Uno degli ambiti in cui i social network stanno cambiando le regole del gioco è il mondo del lavoro.
Il recruitment passa sempre di più attraverso il web. A darci qualche insight su questo settore è l’indagine “Reputazione digitale e social recruiting in Italia” promossa da Adecco e condotta con Reputation Manager a cui hanno collaborato per l’analisi dei dati Ivana Pais – Università Cattolica del Sacro Cuore di Milano e Martina Carlino – Università degli Studi di Brescia. La ricerca è stata svolta online in Italia fra novembre 2011 e gennaio 2012 e vi hanno partecipato 9.100 candidati e 503 selezionatori. Il 49% delle aziende utilizza i social network come strumento di recruiting, soprattutto quelle di dimensioni maggiori. A queste corrisponde un 47% dei candidati che cerca lavoro proprio attraverso i social network. Le imprese preferiscono LinkedIn, i candidati Facebook e il blog per trovare occasioni di lavoro ma anche per costruire una reputazione personale online. Fra i candidati che non utilizzano i social media per questa finalità la principale motivazione (28%) è il timore della compromissione della privacy anche se il 49% ammette che li intende utilizzare in futuro. I candidati si rivelano attenti alla privacy: il 22% ha un profilo pubblico mentre il 39% ha impostato livelli diversi di privacy in funzione del contatto e il 27% ha reso il profilo visibile solo a contatti diretti e approvati. Tutti i risultati sono qui anche sotto forma di infografica.

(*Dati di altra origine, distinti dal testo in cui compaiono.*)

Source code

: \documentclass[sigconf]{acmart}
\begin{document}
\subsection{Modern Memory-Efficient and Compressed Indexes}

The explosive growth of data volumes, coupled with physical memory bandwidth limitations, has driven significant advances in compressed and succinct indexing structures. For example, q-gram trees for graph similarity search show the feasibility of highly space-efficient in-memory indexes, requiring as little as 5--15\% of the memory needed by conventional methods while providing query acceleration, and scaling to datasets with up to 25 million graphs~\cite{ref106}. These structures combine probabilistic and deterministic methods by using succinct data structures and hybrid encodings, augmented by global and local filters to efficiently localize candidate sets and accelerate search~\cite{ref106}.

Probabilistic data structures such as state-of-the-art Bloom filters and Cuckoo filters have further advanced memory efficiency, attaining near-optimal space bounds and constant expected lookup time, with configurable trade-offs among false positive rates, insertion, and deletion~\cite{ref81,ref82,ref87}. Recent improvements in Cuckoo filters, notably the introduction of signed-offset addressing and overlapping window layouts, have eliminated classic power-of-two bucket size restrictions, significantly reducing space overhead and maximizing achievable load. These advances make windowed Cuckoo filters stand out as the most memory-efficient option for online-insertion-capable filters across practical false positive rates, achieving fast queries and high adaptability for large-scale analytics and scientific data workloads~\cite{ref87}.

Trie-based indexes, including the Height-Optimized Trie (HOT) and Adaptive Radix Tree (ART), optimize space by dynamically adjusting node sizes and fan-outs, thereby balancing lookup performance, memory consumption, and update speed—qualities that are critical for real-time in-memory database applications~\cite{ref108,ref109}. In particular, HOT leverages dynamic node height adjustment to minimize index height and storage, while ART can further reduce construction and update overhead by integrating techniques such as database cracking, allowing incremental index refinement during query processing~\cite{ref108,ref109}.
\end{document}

L’utilizzo dei social network sul lavoro è un secondo aspetto da considerare. Uno studio condotto da hyphen recruitment outsourcing mi ha colpito perché chiama la fascia d’età dei 16-24enni, ovvero quella che sta facendo il suo ingresso nel mondo del lavoro adesso, la “Generazione Facebook” proprio perchè ha una mutata sensibilità rispetto ai lavoratori più anziani sull’utilizzo dei social network sul lavoro. Secondo questa ricerca condotta su un campione di 1000 lavoratori inglesi, infatti, il 47,8% dei lavoratori più giovani (16-24 anni) non lavorerebbe per aziende che impongono misure restrittive riguardo all’utilizzo di social network come LinkedIn sul lavoro. La percentuale diminuisce con il crescere dell’età: il 28,3% dei 35-44enni e il 19,8% dei 45-54. Il 58,7% della “Generazione Facebook” ritiene che accedere ai social network al lavoro accresca la loro efficienza come lavoratori. Un terzo del campione (31,3%) non spende inoltre tempo sul lavoro per faccende personali e il 55,1% spende meno di 10 minuti per questo.
In effetti molti di coloro che utilizzano LinkedIn lo implementano proprio grazie ai rapporti lavorativi, come agenda e come modo per rimanere in contatto con le persone conosciute anche indipendentemente dai cambiamenti di lavoro. Non sono è da escludere, inoltre, che i contenuti a cui si accede tramite social network possano costituire una fonte di informazione e di aggiornamento professionale soprattutto per certi settori.
Sul fronte aziende troviamo invece una tendenza opposta: uno studio di Gartner riporta che il 60% delle aziende si aspettano di qui al 2015 di implementare programmi di monitorare i social media esterni per questioni di sicurezza ed evitare incidenti.
Consigli pratici? Dalla ricerca di Adecco si evince che le aziende preferiscono curriculum online curati e professionali, con una personalità proattiva in cui contano anche i commenti e le referenze espresse dai propri contatti. Quindi attenzione ad aggiornare sempre il curriculum anche online e a selezionare con cura i contenuti da inserire. E’ utile poi chiedere ai propri colleghi o ex colleghi una referenza (su LinkedIn si chiama “recommendation”). Per gestire i contenuti maggiormente privati è consigliabile usare Facebook o Google+, dove si può differenziare il livello di privacy e di visibilità dei contenuti rispetto ai contatti. Data la loro natura di spazio pubblico è preferibile invece controllare adeguatamente i contenuti postati su blog, Twitter (ma anche in questo caso è possibile creare un profilo protetto accessibile solo previa richiesta) e, ovviamente, LinkedIn. Ma tutto questo, ovviamente, dipende dall’uso che vogliamo fare dei social network e dall’immagine di noi che vogliamo dare al nostro reclutatore. I dati riportati non escludono infatti che in numerosi contesti i canali di selezione del personale siano ancora quelli tradizionali. Se al momento in Italia le urgenze rispetto alla regolamentazione del mondo del lavoro sono ben altre, più urgenti e importanti, possiamo però immaginare che la cura dei propri social network, soprattutto nei settori dove è cruciale mantenere una reputazione digitale per le aziende ma anche per i lavoratori, possano entrare nel pacchetto dei benefit lavorativi.